§ **DATA EXTRACTS**:
*** Block opens ***
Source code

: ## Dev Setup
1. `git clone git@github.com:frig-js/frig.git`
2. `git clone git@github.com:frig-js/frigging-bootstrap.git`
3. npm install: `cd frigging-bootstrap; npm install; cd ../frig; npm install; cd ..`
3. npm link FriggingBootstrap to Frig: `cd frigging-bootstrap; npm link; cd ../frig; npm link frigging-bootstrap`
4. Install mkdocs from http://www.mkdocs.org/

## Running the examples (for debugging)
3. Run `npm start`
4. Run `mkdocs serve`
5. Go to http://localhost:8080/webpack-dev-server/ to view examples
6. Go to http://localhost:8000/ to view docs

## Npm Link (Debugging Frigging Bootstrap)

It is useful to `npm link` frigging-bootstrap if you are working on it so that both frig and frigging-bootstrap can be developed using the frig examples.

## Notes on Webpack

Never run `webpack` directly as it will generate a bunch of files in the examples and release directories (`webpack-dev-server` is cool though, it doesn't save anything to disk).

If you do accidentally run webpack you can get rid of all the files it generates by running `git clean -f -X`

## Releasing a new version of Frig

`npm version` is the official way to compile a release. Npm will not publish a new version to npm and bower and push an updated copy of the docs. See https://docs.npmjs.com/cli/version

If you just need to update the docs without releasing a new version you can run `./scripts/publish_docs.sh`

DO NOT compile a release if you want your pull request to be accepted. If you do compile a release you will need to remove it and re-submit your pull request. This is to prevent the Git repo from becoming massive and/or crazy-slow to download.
*** Block closes ***
*** Block opens ***
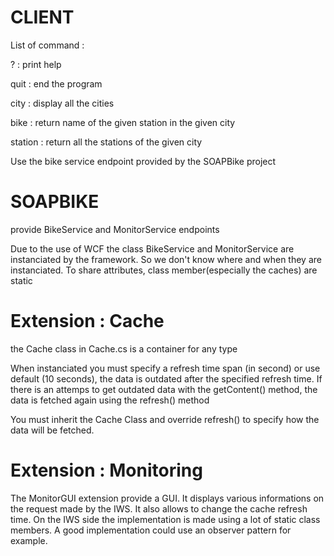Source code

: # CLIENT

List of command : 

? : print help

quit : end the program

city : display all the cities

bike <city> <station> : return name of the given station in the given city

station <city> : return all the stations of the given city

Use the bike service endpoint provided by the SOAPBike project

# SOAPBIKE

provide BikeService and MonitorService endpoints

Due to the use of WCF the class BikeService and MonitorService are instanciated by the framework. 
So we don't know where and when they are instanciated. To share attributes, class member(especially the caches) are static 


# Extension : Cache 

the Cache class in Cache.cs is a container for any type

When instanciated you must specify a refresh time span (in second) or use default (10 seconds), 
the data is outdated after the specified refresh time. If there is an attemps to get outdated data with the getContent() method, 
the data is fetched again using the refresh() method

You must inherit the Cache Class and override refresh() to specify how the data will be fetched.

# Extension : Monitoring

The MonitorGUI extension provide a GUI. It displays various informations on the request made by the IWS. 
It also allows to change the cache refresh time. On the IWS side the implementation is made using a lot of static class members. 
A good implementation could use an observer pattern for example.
*** Block closes ***
§ **YOUR ASSIGNMENT**: Look at each line above and note whether it holds the word "specify". Report how many do, as the number only.

§ **SOLUTION**: 2